▶ _Work instruction_:
Transcribe every record below word for word.

### Input for this task ###

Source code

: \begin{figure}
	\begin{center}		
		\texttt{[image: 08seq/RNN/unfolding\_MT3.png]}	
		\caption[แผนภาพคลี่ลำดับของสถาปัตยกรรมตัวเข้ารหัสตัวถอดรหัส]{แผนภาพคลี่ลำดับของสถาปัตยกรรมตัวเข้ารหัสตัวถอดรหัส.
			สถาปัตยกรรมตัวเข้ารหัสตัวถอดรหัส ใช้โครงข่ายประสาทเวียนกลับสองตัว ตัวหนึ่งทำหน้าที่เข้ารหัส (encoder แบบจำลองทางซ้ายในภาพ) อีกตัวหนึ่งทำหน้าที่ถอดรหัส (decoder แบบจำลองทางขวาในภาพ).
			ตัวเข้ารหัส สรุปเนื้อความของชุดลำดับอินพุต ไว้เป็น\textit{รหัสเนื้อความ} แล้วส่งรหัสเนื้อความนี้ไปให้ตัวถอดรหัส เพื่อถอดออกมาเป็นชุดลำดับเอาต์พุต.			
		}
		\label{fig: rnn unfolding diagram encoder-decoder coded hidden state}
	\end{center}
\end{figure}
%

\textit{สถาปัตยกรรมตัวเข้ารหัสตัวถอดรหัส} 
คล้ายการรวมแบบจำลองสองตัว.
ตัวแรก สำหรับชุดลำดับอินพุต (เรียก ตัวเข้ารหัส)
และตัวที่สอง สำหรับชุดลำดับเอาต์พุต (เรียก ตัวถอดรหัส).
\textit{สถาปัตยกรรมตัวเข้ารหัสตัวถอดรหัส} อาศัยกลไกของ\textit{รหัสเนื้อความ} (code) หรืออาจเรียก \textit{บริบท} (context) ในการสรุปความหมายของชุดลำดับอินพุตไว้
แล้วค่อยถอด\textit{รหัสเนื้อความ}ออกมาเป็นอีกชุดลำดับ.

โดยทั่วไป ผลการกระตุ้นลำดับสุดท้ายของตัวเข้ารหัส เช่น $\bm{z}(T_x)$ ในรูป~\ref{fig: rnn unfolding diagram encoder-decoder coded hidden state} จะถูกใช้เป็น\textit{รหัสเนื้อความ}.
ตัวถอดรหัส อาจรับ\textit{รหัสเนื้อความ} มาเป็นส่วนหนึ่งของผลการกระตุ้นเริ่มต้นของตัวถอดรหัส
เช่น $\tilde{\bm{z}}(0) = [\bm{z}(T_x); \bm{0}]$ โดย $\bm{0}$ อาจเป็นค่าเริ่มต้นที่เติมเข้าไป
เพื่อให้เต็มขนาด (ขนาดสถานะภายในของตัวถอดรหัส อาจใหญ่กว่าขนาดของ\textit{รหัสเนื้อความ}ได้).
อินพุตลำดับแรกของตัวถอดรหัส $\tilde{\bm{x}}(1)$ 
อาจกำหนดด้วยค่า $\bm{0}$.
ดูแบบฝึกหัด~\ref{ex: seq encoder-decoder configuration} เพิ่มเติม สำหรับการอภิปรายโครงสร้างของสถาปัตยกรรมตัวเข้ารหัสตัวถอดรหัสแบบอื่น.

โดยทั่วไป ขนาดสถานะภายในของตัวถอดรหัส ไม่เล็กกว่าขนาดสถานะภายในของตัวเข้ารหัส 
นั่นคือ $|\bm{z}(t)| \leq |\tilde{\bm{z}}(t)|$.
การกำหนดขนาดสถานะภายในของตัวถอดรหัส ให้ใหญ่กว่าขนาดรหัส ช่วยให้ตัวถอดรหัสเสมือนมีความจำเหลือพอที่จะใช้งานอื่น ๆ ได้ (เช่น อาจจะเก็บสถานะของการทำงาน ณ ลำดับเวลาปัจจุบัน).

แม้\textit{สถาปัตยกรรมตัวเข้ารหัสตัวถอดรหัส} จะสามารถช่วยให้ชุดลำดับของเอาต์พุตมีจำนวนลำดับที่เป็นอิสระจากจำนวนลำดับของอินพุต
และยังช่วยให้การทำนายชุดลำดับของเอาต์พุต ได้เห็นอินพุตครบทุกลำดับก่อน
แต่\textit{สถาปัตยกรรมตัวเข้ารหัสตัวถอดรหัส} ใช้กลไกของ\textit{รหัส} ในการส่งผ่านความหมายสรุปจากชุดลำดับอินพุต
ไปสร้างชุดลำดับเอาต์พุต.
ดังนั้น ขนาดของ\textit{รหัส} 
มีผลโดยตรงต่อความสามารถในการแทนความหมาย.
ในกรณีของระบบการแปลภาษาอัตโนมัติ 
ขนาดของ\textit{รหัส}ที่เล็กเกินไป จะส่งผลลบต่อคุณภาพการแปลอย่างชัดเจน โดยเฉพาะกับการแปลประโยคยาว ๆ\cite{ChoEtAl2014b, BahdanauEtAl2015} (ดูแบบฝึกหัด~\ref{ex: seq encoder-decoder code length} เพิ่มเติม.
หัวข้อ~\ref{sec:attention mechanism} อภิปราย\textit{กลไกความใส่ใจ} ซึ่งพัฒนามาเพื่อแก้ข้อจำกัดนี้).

###

▶ _Written response_:
Source code

: \begin{figure}
	\begin{center}		
		\texttt{[image: 08seq/RNN/unfolding\_MT3.png]}	
		\caption[แผนภาพคลี่ลำดับของสถาปัตยกรรมตัวเข้ารหัสตัวถอดรหัส]{แผนภาพคลี่ลำดับของสถาปัตยกรรมตัวเข้ารหัสตัวถอดรหัส.
			สถาปัตยกรรมตัวเข้ารหัสตัวถอดรหัส ใช้โครงข่ายประสาทเวียนกลับสองตัว ตัวหนึ่งทำหน้าที่เข้ารหัส (encoder แบบจำลองทางซ้ายในภาพ) อีกตัวหนึ่งทำหน้าที่ถอดรหัส (decoder แบบจำลองทางขวาในภาพ).
			ตัวเข้ารหัส สรุปเนื้อความของชุดลำดับอินพุต ไว้เป็น\textit{รหัสเนื้อความ} แล้วส่งรหัสเนื้อความนี้ไปให้ตัวถอดรหัส เพื่อถอดออกมาเป็นชุดลำดับเอาต์พุต.			
		}
		\label{fig: rnn unfolding diagram encoder-decoder coded hidden state}
	\end{center}
\end{figure}
%

\textit{สถาปัตยกรรมตัวเข้ารหัสตัวถอดรหัส} 
คล้ายการรวมแบบจำลองสองตัว.
ตัวแรก สำหรับชุดลำดับอินพุต (เรียก ตัวเข้ารหัส)
และตัวที่สอง สำหรับชุดลำดับเอาต์พุต (เรียก ตัวถอดรหัส).
\textit{สถาปัตยกรรมตัวเข้ารหัสตัวถอดรหัส} อาศัยกลไกของ\textit{รหัสเนื้อความ} (code) หรืออาจเรียก \textit{บริบท} (context) ในการสรุปความหมายของชุดลำดับอินพุตไว้
แล้วค่อยถอด\textit{รหัสเนื้อความ}ออกมาเป็นอีกชุดลำดับ.

โดยทั่วไป ผลการกระตุ้นลำดับสุดท้ายของตัวเข้ารหัส เช่น $\bm{z}(T_x)$ ในรูป~\ref{fig: rnn unfolding diagram encoder-decoder coded hidden state} จะถูกใช้เป็น\textit{รหัสเนื้อความ}.
ตัวถอดรหัส อาจรับ\textit{รหัสเนื้อความ} มาเป็นส่วนหนึ่งของผลการกระตุ้นเริ่มต้นของตัวถอดรหัส
เช่น $\tilde{\bm{z}}(0) = [\bm{z}(T_x); \bm{0}]$ โดย $\bm{0}$ อาจเป็นค่าเริ่มต้นที่เติมเข้าไป
เพื่อให้เต็มขนาด (ขนาดสถานะภายในของตัวถอดรหัส อาจใหญ่กว่าขนาดของ\textit{รหัสเนื้อความ}ได้).
อินพุตลำดับแรกของตัวถอดรหัส $\tilde{\bm{x}}(1)$ 
อาจกำหนดด้วยค่า $\bm{0}$.
ดูแบบฝึกหัด~\ref{ex: seq encoder-decoder configuration} เพิ่มเติม สำหรับการอภิปรายโครงสร้างของสถาปัตยกรรมตัวเข้ารหัสตัวถอดรหัสแบบอื่น.

โดยทั่วไป ขนาดสถานะภายในของตัวถอดรหัส ไม่เล็กกว่าขนาดสถานะภายในของตัวเข้ารหัส 
นั่นคือ $|\bm{z}(t)| \leq |\tilde{\bm{z}}(t)|$.
การกำหนดขนาดสถานะภายในของตัวถอดรหัส ให้ใหญ่กว่าขนาดรหัส ช่วยให้ตัวถอดรหัสเสมือนมีความจำเหลือพอที่จะใช้งานอื่น ๆ ได้ (เช่น อาจจะเก็บสถานะของการทำงาน ณ ลำดับเวลาปัจจุบัน).

แม้\textit{สถาปัตยกรรมตัวเข้ารหัสตัวถอดรหัส} จะสามารถช่วยให้ชุดลำดับของเอาต์พุตมีจำนวนลำดับที่เป็นอิสระจากจำนวนลำดับของอินพุต
และยังช่วยให้การทำนายชุดลำดับของเอาต์พุต ได้เห็นอินพุตครบทุกลำดับก่อน
แต่\textit{สถาปัตยกรรมตัวเข้ารหัสตัวถอดรหัส} ใช้กลไกของ\textit{รหัส} ในการส่งผ่านความหมายสรุปจากชุดลำดับอินพุต
ไปสร้างชุดลำดับเอาต์พุต.
ดังนั้น ขนาดของ\textit{รหัส} 
มีผลโดยตรงต่อความสามารถในการแทนความหมาย.
ในกรณีของระบบการแปลภาษาอัตโนมัติ 
ขนาดของ\textit{รหัส}ที่เล็กเกินไป จะส่งผลลบต่อคุณภาพการแปลอย่างชัดเจน โดยเฉพาะกับการแปลประโยคยาว ๆ\cite{ChoEtAl2014b, BahdanauEtAl2015} (ดูแบบฝึกหัด~\ref{ex: seq encoder-decoder code length} เพิ่มเติม.
หัวข้อ~\ref{sec:attention mechanism} อภิปราย\textit{กลไกความใส่ใจ} ซึ่งพัฒนามาเพื่อแก้ข้อจำกัดนี้).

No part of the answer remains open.